Ojdanic’s defense witness Branko Krga claims that when the General Staff issued a proclamation to the Albanians urging them not to leave Kosovo. It showed ‘a sincere intent of the Army to prevent the exodus of the refugees’, the witness said. The prosecutor refutes that, noting that the proclamation was issued only in Serbian

Branko Krga, defense witness for Dragoljub OjdanicBranko Krga, defense witness for Dragoljub Ojdanic

At the Kosovo Six trial today, retired general Branko Krga admitted in the cross-examination that the Intelligence Administration in the VJ General Staff had learned from the reports in foreign media about hundreds of thousands of Albanian refugees leaving Kosovo in April and May 1999. Although the media reported that the civilians were being expelled by the Serbian security forces, the witness denied that the army was responsible. There were plans in place to set up military points to help those people, he said, although he couldn’t be sure the plans were actually put in action.

One of the things the military did to prevent the refugee exodus, Krga claims, was to publish a proclamation in which the General Staff urged the Albanians to remain in their homes. The prosecutor wanted to know if there was any evidence that the appeal had reached those it was meant for. How could they read it at all if it was published only in Serbian, he asked. Krga agreed that the proclamation should have been published in Albanian too, saying he didn’t know for sure if the paper was distributed to the people in Kosovo. The only thing he was sure of was that the proclamation was read out on Serbian state TV during the war.
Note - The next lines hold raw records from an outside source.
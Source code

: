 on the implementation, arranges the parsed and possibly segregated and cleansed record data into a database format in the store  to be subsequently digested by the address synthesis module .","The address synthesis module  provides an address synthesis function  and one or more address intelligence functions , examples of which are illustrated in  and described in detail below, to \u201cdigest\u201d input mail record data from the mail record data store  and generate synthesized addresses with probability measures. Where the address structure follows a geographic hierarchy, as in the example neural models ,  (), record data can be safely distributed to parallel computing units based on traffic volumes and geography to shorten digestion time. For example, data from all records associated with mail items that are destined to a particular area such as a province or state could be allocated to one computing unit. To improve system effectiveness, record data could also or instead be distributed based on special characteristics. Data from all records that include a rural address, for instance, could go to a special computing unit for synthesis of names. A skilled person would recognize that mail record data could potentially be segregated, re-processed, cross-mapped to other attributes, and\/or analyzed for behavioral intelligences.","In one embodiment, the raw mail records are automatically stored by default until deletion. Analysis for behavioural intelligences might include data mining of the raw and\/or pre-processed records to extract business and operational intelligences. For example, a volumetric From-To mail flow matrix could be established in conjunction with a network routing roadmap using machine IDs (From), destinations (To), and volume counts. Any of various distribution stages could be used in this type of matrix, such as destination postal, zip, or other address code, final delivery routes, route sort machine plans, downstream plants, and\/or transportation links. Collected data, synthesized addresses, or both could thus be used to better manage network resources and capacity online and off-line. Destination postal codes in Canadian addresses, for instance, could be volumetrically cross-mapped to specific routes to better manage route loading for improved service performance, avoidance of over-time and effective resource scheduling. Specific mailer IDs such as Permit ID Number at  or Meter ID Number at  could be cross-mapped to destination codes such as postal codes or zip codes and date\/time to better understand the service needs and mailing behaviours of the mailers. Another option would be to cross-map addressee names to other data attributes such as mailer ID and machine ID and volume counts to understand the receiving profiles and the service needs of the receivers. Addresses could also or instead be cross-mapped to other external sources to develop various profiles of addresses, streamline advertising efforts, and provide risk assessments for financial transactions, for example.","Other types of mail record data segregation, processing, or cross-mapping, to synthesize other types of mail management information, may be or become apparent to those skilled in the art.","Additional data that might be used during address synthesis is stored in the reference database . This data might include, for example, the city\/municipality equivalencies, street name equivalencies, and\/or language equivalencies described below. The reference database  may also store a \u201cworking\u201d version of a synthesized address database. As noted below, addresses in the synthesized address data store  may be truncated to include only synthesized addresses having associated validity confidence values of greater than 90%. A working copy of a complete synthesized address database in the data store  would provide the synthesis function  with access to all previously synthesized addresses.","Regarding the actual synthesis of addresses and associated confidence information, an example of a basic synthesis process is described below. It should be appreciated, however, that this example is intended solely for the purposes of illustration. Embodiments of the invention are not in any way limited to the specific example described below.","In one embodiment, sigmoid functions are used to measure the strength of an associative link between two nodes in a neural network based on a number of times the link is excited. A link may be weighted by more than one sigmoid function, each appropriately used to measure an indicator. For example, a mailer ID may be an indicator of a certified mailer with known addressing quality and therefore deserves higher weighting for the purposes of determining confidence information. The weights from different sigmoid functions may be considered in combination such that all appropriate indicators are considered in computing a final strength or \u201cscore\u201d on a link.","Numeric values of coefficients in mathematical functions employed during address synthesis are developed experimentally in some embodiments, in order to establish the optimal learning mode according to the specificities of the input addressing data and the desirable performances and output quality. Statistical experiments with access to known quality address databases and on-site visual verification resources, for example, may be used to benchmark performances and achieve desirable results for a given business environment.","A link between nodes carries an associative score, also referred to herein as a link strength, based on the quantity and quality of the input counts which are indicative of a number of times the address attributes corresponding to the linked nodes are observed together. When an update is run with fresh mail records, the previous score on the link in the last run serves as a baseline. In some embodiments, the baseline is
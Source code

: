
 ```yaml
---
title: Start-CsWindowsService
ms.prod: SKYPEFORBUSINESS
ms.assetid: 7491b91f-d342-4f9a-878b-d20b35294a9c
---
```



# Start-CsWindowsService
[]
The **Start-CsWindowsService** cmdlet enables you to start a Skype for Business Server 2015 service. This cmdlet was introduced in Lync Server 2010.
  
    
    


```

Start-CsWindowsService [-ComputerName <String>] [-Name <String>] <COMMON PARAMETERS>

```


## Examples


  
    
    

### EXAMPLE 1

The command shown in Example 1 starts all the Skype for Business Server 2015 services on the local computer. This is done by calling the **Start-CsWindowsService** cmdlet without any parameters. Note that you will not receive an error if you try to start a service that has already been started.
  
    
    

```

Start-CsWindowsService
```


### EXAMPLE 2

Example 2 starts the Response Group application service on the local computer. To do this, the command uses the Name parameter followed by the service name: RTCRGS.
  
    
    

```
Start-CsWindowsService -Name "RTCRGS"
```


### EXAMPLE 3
In an effort to prove that the movements of the Albanian population from Kosovo were part of a broader plan, but on the part of NATO, not the military, Krga claimed in his examination-in-chief that as early as in February 1999 his Administration had information from sources close to the Italian government that NATO was planning facilities to take care of hundreds of thousands of refugees in Albania and Macedonia. Today he agreed with the prosecutor that intelligence had to be taken with a grain of salt, because the other side could have been spreading misinformation in order to mislead the enemy.

The prosecutor claims Krga presented one such piece of misinformation during the air strikes at a briefing in the General Staff. The Intelligence Administration had received reports, he said, that NATO airplanes were being painted over in Croatia to make them look like VJ airplanes. Krga claimed at the time that those planes were to be used to attack Albanian civilians in Kosovo. Those attacks would then be blamed on the Serbian side. Although he did say that many things happened in war, the witness admitted that this was misinformation his administration had.

As most of the defense witnesses before him, Krga denied the existence of a joint command for the military and police in Kosovo, saying that it was possible that a body coordinating the operation of the armed forces may have existed. He didn’t agree with the testimony of some of Ojdanic’s defense witnesses who claimed that the wartime Supreme Command consisted of the presidents of the federation and the two republics. This would point to the responsibility of the then Serbian president Milan Milutinovic, who is now in the dock.